L’association Genève Commerces, qui défend les intérêts des commerçants de la place, est elle aussi sur le front. En plus des différentes actions cantonales auxquelles l’association participe, sa secrétaire générale, Flore Teysseire estime que l’on pourrait faire mieux en matière de contrôle douanier. Genève Commerces préside d’ailleurs également depuis peu la Plateforme du commerce, qui vise à rétablir les conditions d’une concurrence saine en demandant des mesures basiques contre les distorsions de concurrence. «Il s’agirait d’avoir des contingents suffisants, ce qui n’est pas le cas aujourd’hui. La libre circulation des services ne signifie pas la libre circulation des biens», considère-t-elle. «Jusqu’ici, nous n’avons pas trouvé de solution. Mais ces campagnes et actions vont clairement dans le bon sens, sans pour autant mettre le secteur sous perfusion», conclut Flore Teysseire.
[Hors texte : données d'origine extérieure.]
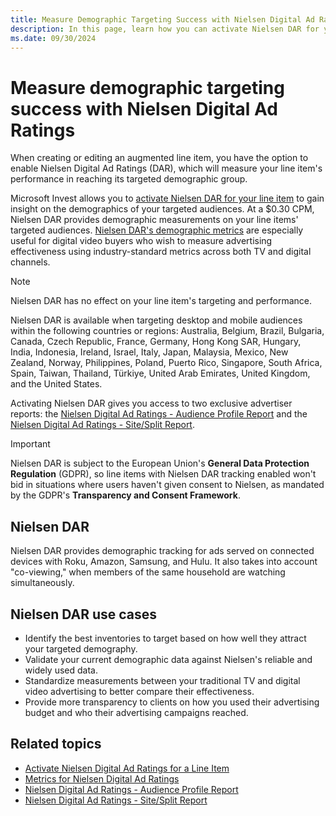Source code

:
 ```yaml
---
title: Measure Demographic Targeting Success with Nielsen Digital Ad Ratings
description: In this page, learn how you can activate Nielsen DAR for your line item and gain insight on the demographics of your targeted audiences.   
ms.date: 09/30/2024
---
```


# Measure demographic targeting success with Nielsen Digital Ad Ratings

When creating or editing an augmented line item, you have the option to enable Nielsen Digital Ad Ratings (DAR), which will measure your line item's performance in reaching its targeted demographic group.

Microsoft Invest allows you to [activate Nielsen DAR for your line item](activate-nielsen-digital-ad-ratings-for-a-line-item.md) to gain insight on the demographics of your targeted audiences. At a $0.30 CPM, Nielsen DAR provides demographic measurements on your line items' targeted audiences. [Nielsen DAR's demographic metrics](nielsen-dar-metrics.md) are especially useful for digital video buyers who wish to measure advertising effectiveness using industry-standard metrics across both TV and digital channels.

> [!NOTE]
> Nielsen DAR has no effect on your line item's targeting and performance.

Nielsen DAR is available when targeting desktop and mobile audiences within the following countries or regions: Australia, Belgium, Brazil, Bulgaria, Canada, Czech Republic, France, Germany, Hong Kong SAR, Hungary, India, Indonesia, Ireland, Israel, Italy, Japan, Malaysia, Mexico, New Zealand, Norway, Philippines, Poland, Puerto Rico, Singapore, South Africa, Spain, Taiwan, Thailand, Türkiye, United Arab Emirates, United Kingdom, and the United States.

<!-- > [!NOTE]
> CTV and computer device types are only measurable when targeting audiences in the United States. -->

Activating Nielsen DAR gives you access to two exclusive advertiser reports: the [Nielsen Digital Ad Ratings - Audience Profile Report](nielsen-dar-audience-profile-report.md) and the [Nielsen Digital Ad Ratings - Site/Split Report](nielsen-dar-site-split-report.md).

> [!IMPORTANT]
> Nielsen DAR is subject to the European Union's **General Data Protection Regulation** (GDPR), so line items with Nielsen DAR tracking enabled won't bid in situations where users haven't given consent to Nielsen, as mandated by the GDPR's **Transparency and Consent Framework**.

## Nielsen DAR

Nielsen DAR provides demographic tracking for ads served on connected devices with Roku, Amazon, Samsung, and Hulu. It also takes into account "co-viewing," when members of the same household are watching simultaneously.

<!-- > [!NOTE]
> Nielsen DAR can only track CTV ads in the United States.

Here's how Nielsen tracks through CTV partners:

1. Nielsen sends Nielsen DAR tags to its CTV partners.
1. CTV partners provide subscriber data to Experian, a consumer reporting company.
1. Experian assigns demographic data to the received subscriber data.
1. Nielsen calibrates Experian's demographic data.
1. Nielsen DAR users receive the data on the CTV ads' reached audiences. -->

## Nielsen DAR use cases

- Identify the best inventories to target based on how well they attract your targeted demography.
- Validate your current demographic data against Nielsen's reliable and widely used data.
- Standardize measurements between your traditional TV and digital video advertising to better compare their effectiveness.
- Provide more transparency to clients on how you used their advertising budget and who their advertising campaigns reached.

## Related topics

- [Activate Nielsen Digital Ad Ratings for a Line Item](activate-nielsen-digital-ad-ratings-for-a-line-item.md)
- [Metrics for Nielsen Digital Ad Ratings](nielsen-dar-metrics.md)
- [Nielsen Digital Ad Ratings - Audience Profile Report](nielsen-dar-audience-profile-report.md)
- [Nielsen Digital Ad Ratings - Site/Split Report](nielsen-dar-site-split-report.md)
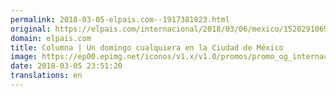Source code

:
 ```yaml
---
permalink: 2018-03-05-elpais.com--1917381823.html
original: https://elpais.com/internacional/2018/03/06/mexico/1520291069_653696.html#?ref=rss&format=simple&link=link
domain: elpais.com
title: Columna | Un domingo cualquiera en la Ciudad de México
image: https://ep00.epimg.net/iconos/v1.x/v1.0/promos/promo_og_internacional.png
date: 2018-03-05 23:51:20
translations: en
---
```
La Chambre de commerce, d’industrie et des services de Genève (CCIG), estime pour sa part que plusieurs pistes supplémentaires devraient être explorées. «Face à la pression du commerce en ligne et à la concurrence de la France – nous avons 100 km de frontière avec elle – les tentations sont grandes. Nous pouvons espérer un rééquilibrage progressif, à condition d’œuvrer pour réduire la marge de certains produits, et ainsi augmenter l’attractivité», préconise Vincent Subilia, directeur général.

La CCIG affirme également qu’une plus grande flexibilité des horaires serait la bienvenue. Concrètement, il s’agirait de pouvoir être plus souple, en autorisant des ouvertures tardives ou le dimanche. «Il y a une vraie demande, considère Vincent Subilia, que ce soit du côté des consommateurs ou des employés, par exemple avec les étudiants dont certains apprécient de pouvoir travailler le dimanche.»
Enfin, la Chambre de commerce déplore un déficit de convivialité et d’attractivité à Genève, qui expliquerait également en partie la traversée du désert que connaissent certains commerces. «Si on veut que le badaud reste et consomme, il faut qu’il se sente bien. Aujourd’hui, les aménagements font défaut, les pistes cyclables ne sont pas cohérentes et la rue du Rhône est un raté… La Ville de Genève manque de vision et de volonté pour développer des projets d’ampleur. Si on corrigeait cet aspect, gageons que nos commerces se porteraient mieux.»